Audeze Euclid - Listening Impressions
Image Credit: Crinacle
General Impressions: With a lofty price of $1299, you expect next-level sound and the Euclids deliver. Compared to a hybrid IEM where you can somewhat discern the mix of different drivers firing at the same time, the sound of the Euclid is much more cohesive and smooth across the whole register. This is an exceptionally well-tuned planar magnetic driver that aims for a balanced but detail-rich sound. In many ways, it reminds me of the LCD-GX headset, which is a large, open-back headphone. Given how impressive the GX was, and how comparatively tiny the Euclid is, that’s high praise.
Bass: Bass on these earphones is very tight and detailed with good sub-bass extension. It’s easily the highest-quality reach I’ve heard on a planar magnetic IEM. This isn’t a bass-head IEM and it’s very much about quality over quantity. D.R.E.A.M. by Jonny Craig is a great demonstration of this. The bass that underlines the song is tight and realistic but stepped back from sets that rely on bass performance to impress the listener. Church by Tom MacDonald is another good example. The thrum of the bass is textured so much and extends into the sub-bass so naturally that you can almost feel the vibration, like a good subwoofer. The drivers also have a healthy amount of punch that gives kick drums impact, but bass still keeps to its own aisle. On my iFi Go Blu and Xduoo XD-05 Plus, turning on the bass boost gives them a jolt to add that loudness without sacrificing detail, so it’s safe to say these will EQ well, like other Audeze headphones.
Mids: Mid performance is very natural and spacious, packing plentiful amounts of detail. I really appreciated how the Euclid rendered female vocals. They captured the husky airiness of Adele’s Hello exceptionally well, while really capturing the atmospherics the sound engineer mixed in alongside the instruments. Dustin Kensrue’s raspy tones on Of Crows and Crowns were also fantastic and really captures how dynamic these earphones are. Piano and acoustic guitar come through crisp and clean with excellent separation and a musical presentation. The mids are, in my opinion, the strongest quality of the Euclid.

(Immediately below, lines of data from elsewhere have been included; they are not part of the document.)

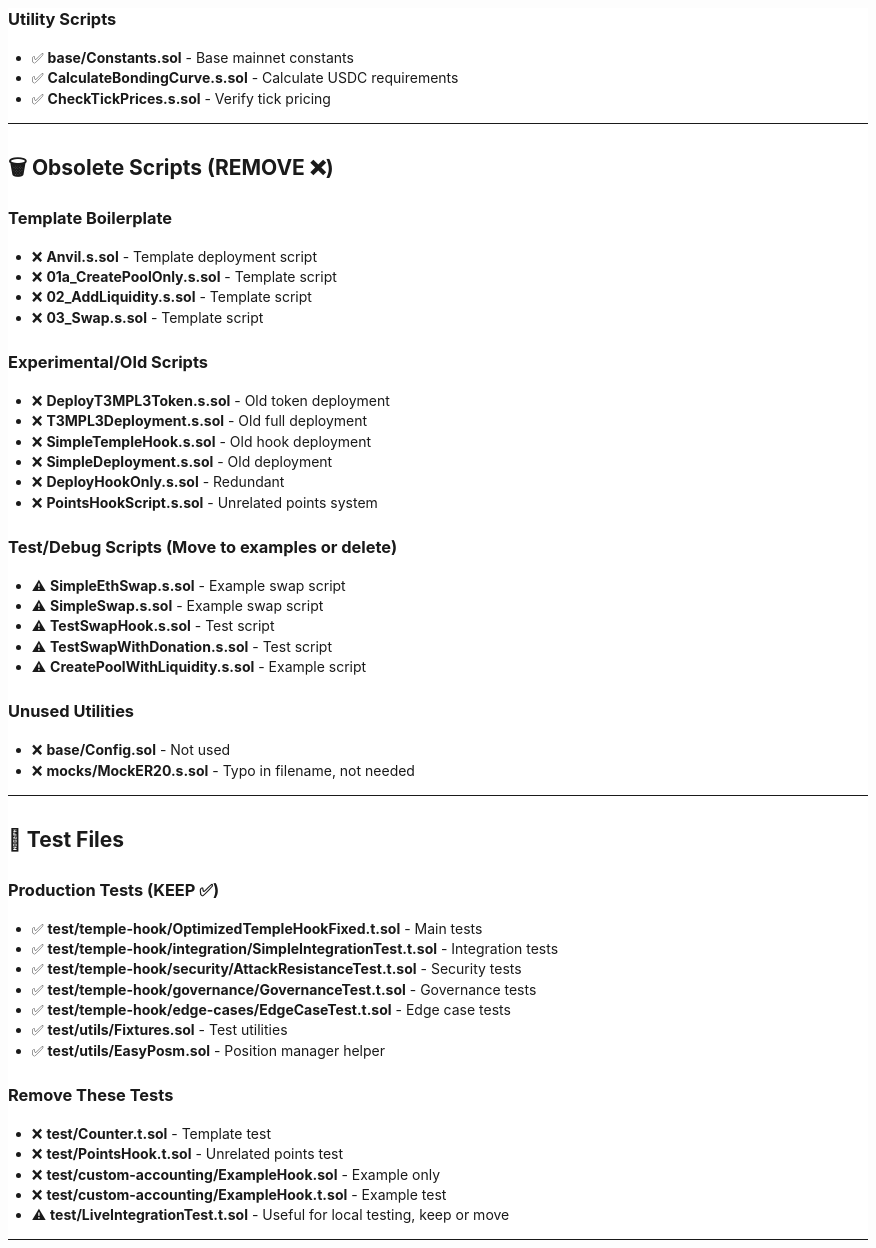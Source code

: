 ### Utility Scripts
- ✅ **base/Constants.sol** - Base mainnet constants
- ✅ **CalculateBondingCurve.s.sol** - Calculate USDC requirements
- ✅ **CheckTickPrices.s.sol** - Verify tick pricing

---

## 🗑️ Obsolete Scripts (REMOVE ❌)

### Template Boilerplate
- ❌ **Anvil.s.sol** - Template deployment script
- ❌ **01a_CreatePoolOnly.s.sol** - Template script
- ❌ **02_AddLiquidity.s.sol** - Template script
- ❌ **03_Swap.s.sol** - Template script

### Experimental/Old Scripts
- ❌ **DeployT3MPL3Token.s.sol** - Old token deployment
- ❌ **T3MPL3Deployment.s.sol** - Old full deployment
- ❌ **SimpleTempleHook.s.sol** - Old hook deployment
- ❌ **SimpleDeployment.s.sol** - Old deployment
- ❌ **DeployHookOnly.s.sol** - Redundant
- ❌ **PointsHookScript.s.sol** - Unrelated points system

### Test/Debug Scripts (Move to examples or delete)
- ⚠️ **SimpleEthSwap.s.sol** - Example swap script
- ⚠️ **SimpleSwap.s.sol** - Example swap script
- ⚠️ **TestSwapHook.s.sol** - Test script
- ⚠️ **TestSwapWithDonation.s.sol** - Test script
- ⚠️ **CreatePoolWithLiquidity.s.sol** - Example script

### Unused Utilities
- ❌ **base/Config.sol** - Not used
- ❌ **mocks/MockER20.s.sol** - Typo in filename, not needed

---

## 🧪 Test Files

### Production Tests (KEEP ✅)
- ✅ **test/temple-hook/OptimizedTempleHookFixed.t.sol** - Main tests
- ✅ **test/temple-hook/integration/SimpleIntegrationTest.t.sol** - Integration tests
- ✅ **test/temple-hook/security/AttackResistanceTest.t.sol** - Security tests
- ✅ **test/temple-hook/governance/GovernanceTest.t.sol** - Governance tests
- ✅ **test/temple-hook/edge-cases/EdgeCaseTest.t.sol** - Edge case tests
- ✅ **test/utils/Fixtures.sol** - Test utilities
- ✅ **test/utils/EasyPosm.sol** - Position manager helper

### Remove These Tests
- ❌ **test/Counter.t.sol** - Template test
- ❌ **test/PointsHook.t.sol** - Unrelated points test
- ❌ **test/custom-accounting/ExampleHook.sol** - Example only
- ❌ **test/custom-accounting/ExampleHook.t.sol** - Example test
- ⚠️ **test/LiveIntegrationTest.t.sol** - Useful for local testing, keep or move

---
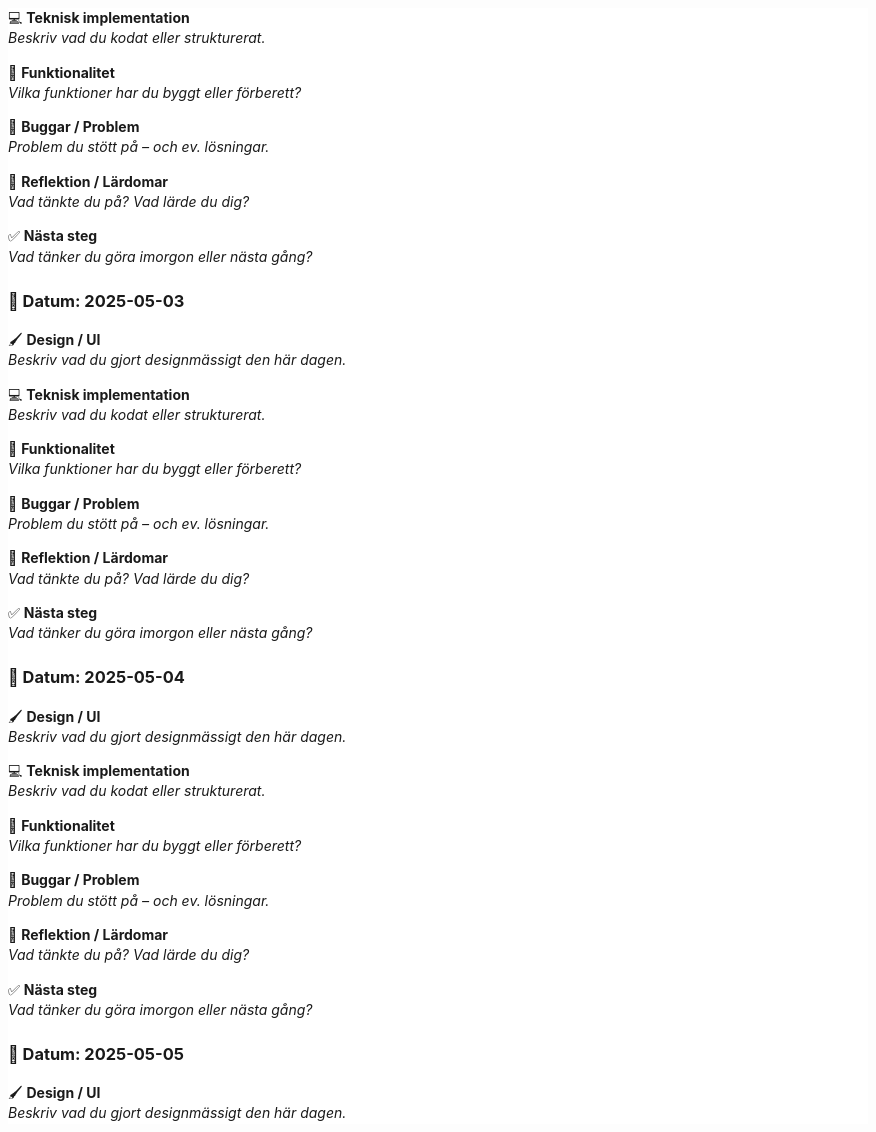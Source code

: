 💻 **Teknisk implementation**  
_Beskriv vad du kodat eller strukturerat._

🔧 **Funktionalitet**  
_Vilka funktioner har du byggt eller förberett?_

🐞 **Buggar / Problem**  
_Problem du stött på – och ev. lösningar._

💭 **Reflektion / Lärdomar**  
_Vad tänkte du på? Vad lärde du dig?_

✅ **Nästa steg**  
_Vad tänker du göra imorgon eller nästa gång?_

### 📅 Datum: 2025-05-03

🖌️ **Design / UI**  
_Beskriv vad du gjort designmässigt den här dagen._

💻 **Teknisk implementation**  
_Beskriv vad du kodat eller strukturerat._

🔧 **Funktionalitet**  
_Vilka funktioner har du byggt eller förberett?_

🐞 **Buggar / Problem**  
_Problem du stött på – och ev. lösningar._

💭 **Reflektion / Lärdomar**  
_Vad tänkte du på? Vad lärde du dig?_

✅ **Nästa steg**  
_Vad tänker du göra imorgon eller nästa gång?_

### 📅 Datum: 2025-05-04

🖌️ **Design / UI**  
_Beskriv vad du gjort designmässigt den här dagen._

💻 **Teknisk implementation**  
_Beskriv vad du kodat eller strukturerat._

🔧 **Funktionalitet**  
_Vilka funktioner har du byggt eller förberett?_

🐞 **Buggar / Problem**  
_Problem du stött på – och ev. lösningar._

💭 **Reflektion / Lärdomar**  
_Vad tänkte du på? Vad lärde du dig?_

✅ **Nästa steg**  
_Vad tänker du göra imorgon eller nästa gång?_

### 📅 Datum: 2025-05-05

🖌️ **Design / UI**  
_Beskriv vad du gjort designmässigt den här dagen._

Treble: Treble on this set is great with great extension and plenty of air to enhance the sense of space they deliver. Cymbals have realistic attack and decay. They pop out in the mix, and I really enjoy how it draws forward these rhythm elements. The response in the high register is also great for giving acoustic guitars a bit of sparkle. The treble is impeccably tuned. Despite providing music with shimmer, it’s never sharp or grating and isn’t fatiguing at all.
Soundstage/Imaging: Soundstage is one of the most surprising pieces of the puzzle. If I didn’t know any better, I would say that these are closer to an open-back headphone than any other IEM I’ve heard in recent memory. Instruments are spaced out so you can hear every element cleanly with vocals appearing to come from the center. At one point, listening to a live recording of Dustin Kensrue’s Jesus Christ, I heard a knock in the mix that I was sure came from the window behind me. Presentation is a key piece of the mix and Audeze has nailed it.

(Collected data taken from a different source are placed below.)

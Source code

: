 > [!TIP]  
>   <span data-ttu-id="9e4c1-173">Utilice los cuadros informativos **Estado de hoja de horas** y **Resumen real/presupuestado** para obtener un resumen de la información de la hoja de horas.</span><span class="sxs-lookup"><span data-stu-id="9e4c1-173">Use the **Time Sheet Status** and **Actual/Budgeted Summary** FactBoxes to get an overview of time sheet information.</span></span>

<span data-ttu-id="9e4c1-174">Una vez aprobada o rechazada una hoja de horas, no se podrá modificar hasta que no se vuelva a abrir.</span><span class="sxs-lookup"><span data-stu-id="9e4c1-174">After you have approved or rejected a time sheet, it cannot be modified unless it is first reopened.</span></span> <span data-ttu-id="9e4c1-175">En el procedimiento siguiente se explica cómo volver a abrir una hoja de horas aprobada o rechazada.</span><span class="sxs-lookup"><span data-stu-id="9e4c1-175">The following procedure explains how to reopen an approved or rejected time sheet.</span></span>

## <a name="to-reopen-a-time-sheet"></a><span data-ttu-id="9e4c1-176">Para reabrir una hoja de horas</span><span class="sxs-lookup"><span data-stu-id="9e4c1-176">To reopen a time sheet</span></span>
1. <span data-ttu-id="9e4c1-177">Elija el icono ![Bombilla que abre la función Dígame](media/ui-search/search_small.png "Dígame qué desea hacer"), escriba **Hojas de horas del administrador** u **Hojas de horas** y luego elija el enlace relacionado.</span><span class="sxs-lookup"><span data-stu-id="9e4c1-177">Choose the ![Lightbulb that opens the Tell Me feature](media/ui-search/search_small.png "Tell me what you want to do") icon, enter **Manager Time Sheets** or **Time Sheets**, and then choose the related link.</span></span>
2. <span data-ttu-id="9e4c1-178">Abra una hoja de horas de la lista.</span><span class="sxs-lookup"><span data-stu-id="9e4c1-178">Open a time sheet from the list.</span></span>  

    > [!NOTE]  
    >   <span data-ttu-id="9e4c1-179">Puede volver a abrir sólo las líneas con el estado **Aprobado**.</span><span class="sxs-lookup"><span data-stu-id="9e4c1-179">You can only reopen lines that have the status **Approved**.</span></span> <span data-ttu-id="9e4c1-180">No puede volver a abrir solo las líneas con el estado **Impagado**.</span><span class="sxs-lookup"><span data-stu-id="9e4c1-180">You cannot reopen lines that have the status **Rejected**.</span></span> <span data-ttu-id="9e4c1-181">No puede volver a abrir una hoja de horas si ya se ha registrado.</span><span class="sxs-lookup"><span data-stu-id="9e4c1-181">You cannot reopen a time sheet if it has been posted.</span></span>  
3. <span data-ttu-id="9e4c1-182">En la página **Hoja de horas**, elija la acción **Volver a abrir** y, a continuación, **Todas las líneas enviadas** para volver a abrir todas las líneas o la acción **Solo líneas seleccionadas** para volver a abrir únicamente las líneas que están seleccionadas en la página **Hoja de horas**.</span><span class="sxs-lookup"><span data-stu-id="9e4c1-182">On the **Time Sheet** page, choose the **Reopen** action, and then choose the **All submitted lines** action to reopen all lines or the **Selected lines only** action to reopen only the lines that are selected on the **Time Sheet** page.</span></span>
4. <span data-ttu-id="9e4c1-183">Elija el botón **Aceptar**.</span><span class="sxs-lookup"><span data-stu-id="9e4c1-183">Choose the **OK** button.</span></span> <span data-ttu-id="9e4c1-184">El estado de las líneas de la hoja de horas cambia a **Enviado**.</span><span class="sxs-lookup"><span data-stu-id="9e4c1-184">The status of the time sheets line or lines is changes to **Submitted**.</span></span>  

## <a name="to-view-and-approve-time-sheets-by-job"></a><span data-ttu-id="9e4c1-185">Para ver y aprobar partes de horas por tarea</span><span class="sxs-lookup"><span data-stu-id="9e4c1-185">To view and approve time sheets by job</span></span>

The Audeze Euclid is an outstanding IEM. The detail retrieval, tonal balance, and technical performance are top-notch, and there’s no mistaking just how accomplished the whole package is. At $1299, we’re well into the realm of luxury products where practicality goes out the window. But for enthusiasts ready to take the dive, they can look forward to a class-leading product to take their listening to the next level.
The product described in this article was provided by the manufacturer for evaluation purposes. Articles may include affiliate links from which we may earn a small commission to help support the site. Authors do not earn affiliate revenue or commissions.